Elisabeth Gifford's debut novel,
The Sea House
, is a sweeping, heartfelt portrait of the search for truth, the power of family, and the desire to belong. We first meet Ruth, a troubled woman haunted by a tragic past, as she purchases a dilapidated sea house on the Scottish island of Harris in the early 1990s. Ruth and her husband Michael have grandiose plans to renovate the sea house, start a business, and build a family; but Ruth’s internal struggle brings her relationship with Michael through irrevocable tensions. The first in a story filled with remarkably well-drawn characters, Ruth’s plight instantly touches the reader’s heart as she ushers us into the coldness and ultimately the hope of her fragile life. Unsettled by feelings of a presence at the sea house, Ruth is shaken anew when the remains of a baby are discovered buried with care under the house: the bones of its legs are joined together, giving it the appearance of a little mermaid. Is it a sad deformity or was the child born of the selkies, the race of mermaid-like creatures whose legend is buried deep in the history of the island? As Ruth undertakes a search for answers, memories of her own sad childhood begin to unravel. Gifford illustrates Ruth’s journey of determination with grace, drawing the reader further into the world of a woman finding herself and unearthing the courage to live a full life.
The second half of the story, which is creatively interwoven with Ruth's search, takes us to Harris and the same secretive sea house in 1860 when a young Reverend Alexander Ferguson arrives to lead the local parish under the esteem of the local laird, Lord Marstone, on whose fortune the island exists. A scientist of evolutionary studies, Alexander has a particular interest in the legends of the selkies and it is his search for the truth behind the legend that has driven him to Harris. According to his family’s stories, Alexander is a descendant of the fables seal-men, and as he begins his work on the island he hopes to lead the discovery of an ancient species while also unravelling the mystery of his ancestors.
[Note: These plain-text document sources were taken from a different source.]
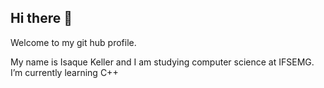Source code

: ## Hi there 👋

Welcome to my git hub profile.

My name is Isaque Keller and I am studying computer science at IFSEMG.
I’m currently learning C++
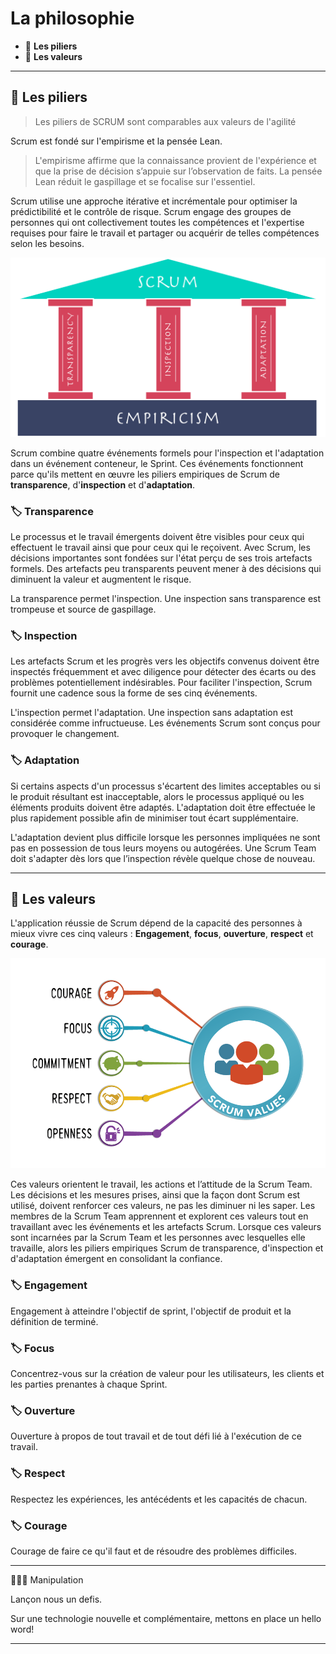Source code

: # La philosophie

* 🔖 **Les piliers**
* 🔖 **Les valeurs**

___

## 📑 Les piliers

> Les piliers de SCRUM sont comparables aux valeurs de l'agilité

Scrum est fondé sur l'empirisme et la pensée Lean.

> L'empirisme affirme que la connaissance provient de l'expérience  et  que  la  prise  de  décision  s’appuie  sur  l’observation  de  faits.  La  pensée  Lean  réduit  le gaspillage et se focalise sur l'essentiel.

Scrum  utilise  une  approche  itérative  et  incrémentale  pour  optimiser  la  prédictibilité  et  le  contrôle  de risque. Scrum  engage  des  groupes  de  personnes  qui  ont  collectivement  toutes  les  compétences  et l'expertise requises pour faire le travail et partager ou acquérir de telles compétences selon les besoins.

![image](https://raw.githubusercontent.com/seeren-training/Scrum/master/wiki/resources/02/scrum-pillar.png)

Scrum  combine  quatre  événements  formels  pour  l'inspection  et  l'adaptation  dans  un  événement conteneur, le Sprint. Ces événements fonctionnent parce qu'ils mettent en œuvre les piliers empiriques de Scrum de **transparence**, d'**inspection** et d'**adaptation**. 

### 🏷️ **Transparence**

Le processus et le travail émergents doivent être visibles pour ceux qui effectuent le travail ainsi que pour ceux  qui  le  reçoivent.  Avec  Scrum,  les  décisions  importantes  sont  fondées  sur  l'état  perçu  de  ses  trois artefacts formels. Des artefacts peu transparents peuvent mener à des décisions qui diminuent la valeur et augmentent le risque.

La  transparence  permet  l'inspection.  Une  inspection  sans  transparence  est  trompeuse  et  source  de gaspillage. 

### 🏷️ **Inspection**

Les artefacts Scrum et les progrès vers les objectifs convenus doivent être inspectés fréquemment et avec diligence  pour  détecter  des  écarts  ou  des  problèmes  potentiellement  indésirables.  Pour  faciliter l'inspection, Scrum fournit une cadence sous la forme de ses cinq événements. 

L'inspection permet l'adaptation. Une inspection sans adaptation est considérée comme infructueuse. Les événements Scrum sont conçus pour provoquer le changement.

### 🏷️ **Adaptation**

Si  certains  aspects  d'un  processus  s'écartent  des  limites  acceptables  ou  si  le  produit  résultant  est inacceptable, alors le processus appliqué ou les éléments produits doivent être adaptés. L'adaptation doit être effectuée le plus rapidement possible afin de minimiser tout écart supplémentaire. 

L'adaptation devient plus difficile lorsque les personnes impliquées ne sont pas en possession de tous leurs moyens ou autogérées. Une Scrum Team doit s'adapter dès lors que l’inspection révèle quelque chose de 
nouveau.

___

## 📑 Les valeurs

L'application réussie de Scrum dépend de la capacité des personnes à mieux vivre ces cinq valeurs : **Engagement**, **focus**, **ouverture**, **respect** et **courage**.

![image](https://raw.githubusercontent.com/seeren-training/Scrum/master/wiki/resources/02/scrum-values.png)

Ces valeurs orientent le travail, les actions et l’attitude de la Scrum Team. Les décisions et les mesures prises, ainsi que la façon dont Scrum est utilisé, doivent renforcer ces valeurs, ne pas les diminuer ni les saper. Les membres de la Scrum Team apprennent et explorent ces valeurs tout en travaillant avec les événements et les artefacts Scrum. Lorsque ces valeurs sont incarnées par la Scrum Team et les personnes avec  lesquelles  elle  travaille,  alors  les  piliers  empiriques  Scrum  de  transparence,  d'inspection  et d'adaptation émergent en consolidant la confiance.

### 🏷️ **Engagement**

Engagement à atteindre l'objectif de sprint, l'objectif de produit et la définition de terminé.

### 🏷️ **Focus**

Concentrez-vous sur la création de valeur pour les utilisateurs, les clients et les parties prenantes à chaque Sprint.

### 🏷️ **Ouverture**

Ouverture à propos de tout travail et de tout défi lié à l'exécution de ce travail.

### 🏷️ **Respect**

Respectez les expériences, les antécédents et les capacités de chacun.

### 🏷️ **Courage**

Courage de faire ce qu'il faut et de résoudre des problèmes difficiles.

___

👨🏻‍💻 Manipulation

Lançon nous un defis.

Sur une technologie nouvelle et complémentaire, mettons en place un hello word!

___
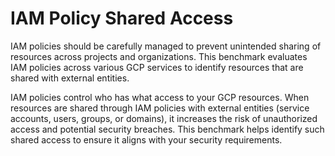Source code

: # IAM Policy Shared Access

IAM policies should be carefully managed to prevent unintended sharing of resources across projects and organizations. This benchmark evaluates IAM policies across various GCP services to identify resources that are shared with external entities.

IAM policies control who has what access to your GCP resources. When resources are shared through IAM policies with external entities (service accounts, users, groups, or domains), it increases the risk of unauthorized access and potential security breaches. This benchmark helps identify such shared access to ensure it aligns with your security requirements.
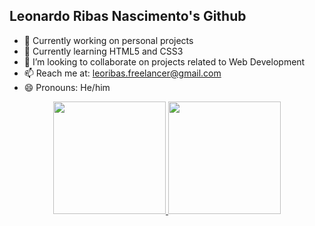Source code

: ## Leonardo Ribas Nascimento's Github

- 🔭 Currently working on personal projects
- 🌱 Currently learning HTML5 and CSS3
- 👯 I’m looking to collaborate on projects related to Web Development
- 📫 Reach me at: leoribas.freelancer@gmail.com
- 😄 Pronouns: He/him

<div align="center">
  <a href="https://leoribasnascimento.github.io/">
  <img height="180em" src="https://github-readme-stats.vercel.app/api?username=rafaballerini&show_icons=true&theme=dracula&include_all_commits=true&count_private=true"/>
  <img height="180em" src="https://github-readme-stats.vercel.app/api/top-langs/?username=rafaballerini&layout=compact&langs_count=7&theme=dracula"/>
</div>
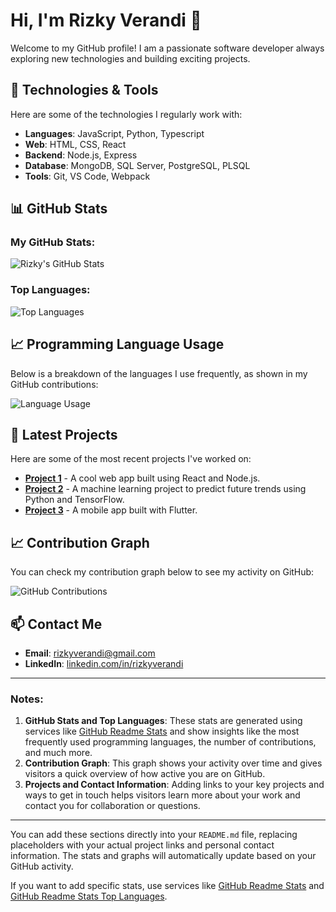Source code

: # Hi, I'm Rizky Verandi 👋

Welcome to my GitHub profile! I am a passionate software developer always exploring new technologies and building exciting projects.

## 🔧 Technologies & Tools
Here are some of the technologies I regularly work with:

- **Languages**: JavaScript, Python, Typescript
- **Web**: HTML, CSS, React
- **Backend**: Node.js, Express
- **Database**: MongoDB, SQL Server, PostgreSQL, PLSQL
- **Tools**: Git, VS Code, Webpack

## 📊 GitHub Stats

### My GitHub Stats:
![Rizky's GitHub Stats](https://github-readme-stats.vercel.app/api?username=rizkyverandi&show_icons=true&count_private=true&hide_title=true&theme=radical)

### Top Languages:
![Top Languages](https://github-readme-stats.vercel.app/api/top-langs/?username=rizkyverandi&layout=compact&theme=radical)

## 📈 Programming Language Usage
Below is a breakdown of the languages I use frequently, as shown in my GitHub contributions:

![Language Usage](https://github-readme-stats.vercel.app/api/top-langs/?username=rizkyverandi&langs_count=5&theme=radical)

## 📝 Latest Projects

Here are some of the most recent projects I've worked on:

- **[Project 1](https://github.com/rizkyverandi/project1)** - A cool web app built using React and Node.js.
- **[Project 2](https://github.com/rizkyverandi/project2)** - A machine learning project to predict future trends using Python and TensorFlow.
- **[Project 3](https://github.com/rizkyverandi/project3)** - A mobile app built with Flutter.

## 📈 Contribution Graph

You can check my contribution graph below to see my activity on GitHub:

![GitHub Contributions](https://activity-graph.herokuapp.com/graph?username=rizkyverandi&theme=github)

## 📫 Contact Me

- **Email**: rizkyverandi@gmail.com
- **LinkedIn**: [linkedin.com/in/rizkyverandi](https://www.linkedin.com/in/rizkyverandi)

---

### Notes:
1. **GitHub Stats and Top Languages**: These stats are generated using services like [GitHub Readme Stats](https://github.com/anuraghazra/github-readme-stats) and show insights like the most frequently used programming languages, the number of contributions, and much more.
2. **Contribution Graph**: This graph shows your activity over time and gives visitors a quick overview of how active you are on GitHub.
3. **Projects and Contact Information**: Adding links to your key projects and ways to get in touch helps visitors learn more about your work and contact you for collaboration or questions.

---

You can add these sections directly into your `README.md` file, replacing placeholders with your actual project links and personal contact information. The stats and graphs will automatically update based on your GitHub activity.

If you want to add specific stats, use services like [GitHub Readme Stats](https://github.com/anuraghazra/github-readme-stats) and [GitHub Readme Stats Top Languages](https://github.com/anuraghazra/github-readme-stats#top-languages-card).
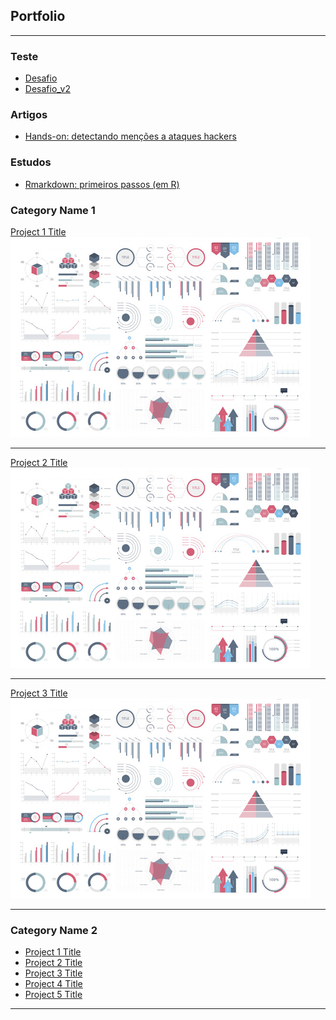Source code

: ## Portfolio

---

### Teste
- [Desafio](https://dzanellato.github.io/teste/)
- [Desafio_v2](https://nbviewer.jupyter.org/github/dzanellato/teste/blob/master/desafio.ipynb)

### Artigos
- [Hands-on: detectando menções a ataques hackers](https://medium.com/heimdall-research/hands-on-detectando-men%C3%A7%C3%B5es-a-ataques-hackers-7b5125b2241c)


### Estudos
- [Rmarkdown: primeiros passos (em R)](http://htmlpreview.github.io/?https://github.com/dzanellato/Estudos/blob/master/Rmarkdown/primeiros_passos.html)



### Category Name 1 

[Project 1 Title](/sample_page)
<img src="images/dummy_thumbnail.jpg?raw=true"/>

---
[Project 2 Title](/pdf/sample_presentation.pdf)
<img src="images/dummy_thumbnail.jpg?raw=true"/>

---
[Project 3 Title](http://example.com/)
<img src="images/dummy_thumbnail.jpg?raw=true"/>

---

### Category Name 2

- [Project 1 Title](http://example.com/)
- [Project 2 Title](http://example.com/)
- [Project 3 Title](http://example.com/)
- [Project 4 Title](http://example.com/)
- [Project 5 Title](http://example.com/)

---

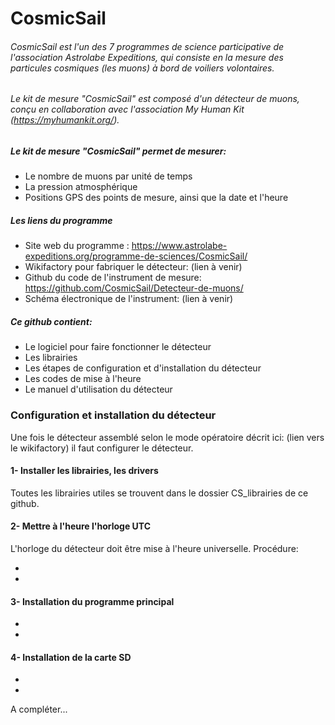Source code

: # CosmicSail
###### _CosmicSail est l'un des 7 programmes de science participative de l'association Astrolabe Expeditions, qui consiste en la mesure des particules cosmiques (les muons) à bord de voiliers volontaires._
###### _Le kit de mesure "CosmicSail" est composé d'un détecteur de muons, conçu en collaboration avec l'association My Human Kit (https://myhumankit.org/)._
###
##### Le kit de mesure "CosmicSail" permet de mesurer:

- Le nombre de muons par unité de temps
- La pression atmosphérique
- Positions GPS des points de mesure, ainsi que la date et l'heure

##### Les liens du programme
- Site web du programme : https://www.astrolabe-expeditions.org/programme-de-sciences/CosmicSail/
- Wikifactory pour fabriquer le détecteur: (lien à venir)
- Github du code de l'instrument de mesure:  https://github.com/CosmicSail/Detecteur-de-muons/
- Schéma électronique de l'instrument: (lien à venir)

##### Ce github contient: 
- Le logiciel pour faire fonctionner le détecteur
- Les librairies
- Les étapes de configuration et d'installation du détecteur
- Les codes de mise à l'heure
- Le manuel d'utilisation du détecteur

### Configuration et installation du détecteur
Une fois le détecteur assemblé selon le mode opératoire décrit ici: (lien vers le wikifactory)
il faut configurer le détecteur.

#### 1-  Installer les librairies, les drivers
Toutes les librairies utiles se trouvent dans le dossier CS_librairies de ce github.


#### 2- Mettre à l'heure l'horloge UTC
L'horloge du détecteur doit être mise à l'heure universelle. Procédure:

-
-

#### 3- Installation du programme principal
-
-

#### 4- Installation de la carte SD
-
-

A compléter...
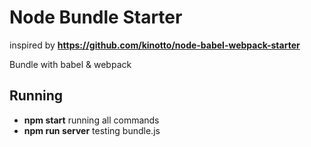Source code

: # Node Bundle Starter

inspired by **https://github.com/kinotto/node-babel-webpack-starter**

Bundle with babel & webpack

## Running
- **npm start** running all commands
- **npm run server** testing bundle.js

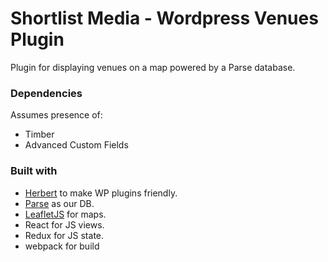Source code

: # Shortlist Media - Wordpress Venues Plugin

Plugin for displaying venues on a map powered by a Parse database.

### Dependencies

Assumes presence of:

* Timber
* Advanced Custom Fields

### Built with

* [Herbert](http://getherbert.com/) to make WP plugins friendly.
* [Parse](http://parse.com) as our DB. 
* [LeafletJS](http://leafletjs.com) for maps.
* React for JS views.
* Redux for JS state.
* webpack for build


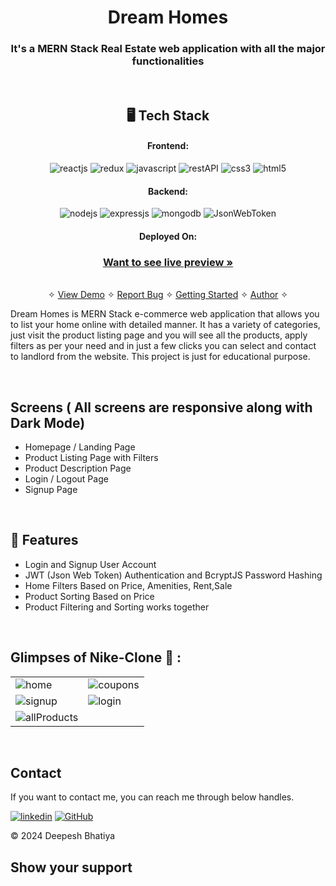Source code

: <h1 align="center">Dream Homes</h1>

<h3 align="center">It's a MERN Stack Real Estate web application with all the major functionalities</h3>

<br />

<h2 align="center">🖥 Tech Stack</h2>


<h4 align="center">Frontend:</h4>

<p align="center">
  <img src="https://img.shields.io/badge/React-20232A?style=for-the-badge&logo=react&logoColor=61DAFB" alt="reactjs" />
  <img src="https://img.shields.io/badge/Redux-593D88?style=for-the-badge&logo=redux&logoColor=white" alt="redux" />
  <img src="https://img.shields.io/badge/JavaScript-323330?style=for-the-badge&logo=javascript&logoColor=F7DF1E" alt="javascript" />
  <img src="https://img.shields.io/badge/Rest_API-02303A?style=for-the-badge&logo=react-router&logoColor=white" alt="restAPI" />
  <img src="https://img.shields.io/badge/CSS3-1572B6?style=for-the-badge&logo=css3&logoColor=white" alt="css3" />
  <img src="https://img.shields.io/badge/HTML5-E34F26?style=for-the-badge&logo=html5&logoColor=white" alt="html5" />
</p>


<h4 align="center">Backend:</h4>

<p align="center">
  <img src="https://img.shields.io/badge/Node.js-339933?style=for-the-badge&logo=nodedotjs&logoColor=white" alt="nodejs" />
  <img src="https://img.shields.io/badge/Express.js-000000?style=for-the-badge&logo=express&logoColor=white" alt="expressjs" />
  <img src="https://img.shields.io/badge/MongoDB-4EA94B?style=for-the-badge&logo=mongodb&logoColor=white" alt="mongodb" />
  <img src="https://img.shields.io/badge/JWT-000000?style=for-the-badge&logo=JSON%20web%20tokens&logoColor=white" alt="JsonWebToken" />
</p>



<h4 align="center">Deployed On:</h4>



<h3 align="center"><a href="https://dream-homes-gh37.onrender.com/"><strong>Want to see live preview »</strong></a></h3>

<p align="center">
  <br />&#10023;
  <a href="#Demo">View Demo</a> &#10023;
  <a href="https://github.com/diippesh/Dream-Homes/issues">Report Bug</a> &#10023;
  <a href="#Getting-Started">Getting Started</a> &#10023; 
  <a href="#Contact">Author</a> &#10023;
</p>


Dream Homes is MERN Stack e-commerce web application that allows you to list your home online with detailed manner. It has a variety of categories, just visit the product listing page and you will see all the products, apply filters as per your need and in just a few clicks you can select and contact to landlord from the website. This project is just for educational purpose.


<br />

## Screens ( All screens are responsive along with Dark Mode)
- Homepage / Landing Page
- Product Listing Page with Filters
- Product Description Page
- Login / Logout Page
- Signup Page



<br />


## 🚀 Features
- Login and Signup User Account
- JWT (Json Web Token) Authentication and BcryptJS Password Hashing 
- Home Filters Based on Price, Amenities, Rent,Sale
- Product Sorting Based on Price
- Product Filtering and Sorting works together 


<br />

## Glimpses of Nike-Clone 🙈 :


<table>
  <tr>
    <td><img src="https://res.cloudinary.com/dvoj9zeng/image/upload/v1725039790/Screenshot_26_jtvsbi.png" alt="home" /></td>
    <td><img src="https://res.cloudinary.com/dvoj9zeng/image/upload/v1725039791/Screenshot_28_scgou9.png" alt="coupons" /></td>
  </tr>
  <tr>
    <td><img src="https://res.cloudinary.com/dvoj9zeng/image/upload/v1725039789/Screenshot_29_x2dcmh.png" alt="signup" /></td>
    <td><img src="https://res.cloudinary.com/dvoj9zeng/image/upload/v1725039791/Screenshot_27_k33hub.png" alt="login" /></td>
  </tr>
  <tr>
    <td><img src="https://res.cloudinary.com/dvoj9zeng/image/upload/v1725039791/Screenshot_30_jjvi0k.png" alt="allProducts" /></td>
   
  </tr>
  
</table>

<br />

## Contact

If you want to contact me, you can reach me through below handles.

[![linkedin](https://cdn-icons-png.flaticon.com/512/174/174857.png)](https://www.linkedin.com/in/deepesh-bhatiya-1b6798188/)
[![GitHub](https://github.githubassets.com/assets/GitHub-Mark-ea2971cee799.png)](https://github.com/diippesh/)

© 2024 Deepesh Bhatiya


## Show your support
Like that of Ruth, Alexander’s story is powerfully rendered, the heart of the character taking on a life of its own as the reader begins to share his hope of the fantastical becoming real. His companion at the sea house, a young maid named Moira, takes on a narrative of her own in the 19th century portion of the story, and it’s in her that Ruth finds her historical match for courage. Moira’s simple life as a maid harbors a secret and her own family past has left her with a violent vendetta against Lord Marstone, one she plans to exact until life at the sea house is touched by unforeseen and tragic circumstances.
Set against Gifford’s beautiful interpretation of the Hebrides islands, the story of Alexander and Moira is echoed by Ruth as she unwittingly follows in their footsteps on her own path into the past. What results is a lyrical and arresting debut that brings the power of the Scottish landscape to life and carries the reader between the gripping details of history and the nuanced personal dramas of the story’s characters. Gifford writes in a strong, deeply thought-provoking prose that renders itself just as entertaining as the legends of the selkies, mermaids and sea-people. As half of the story touches on the magic of legends and fables, the alternating half follows the inherently true and all-too-relatable search for identity. Although they take the shapes of three very different characters, separated by time or history or understanding, there’s an aching similarity in the plights of Moira, Alexander, and Ruth that illuminates the most poignant honesty of The Sea House<. At once a Gothic story and a timeless portrait of healing, The Sea House is a triumphant debut that readers won’t soon forget.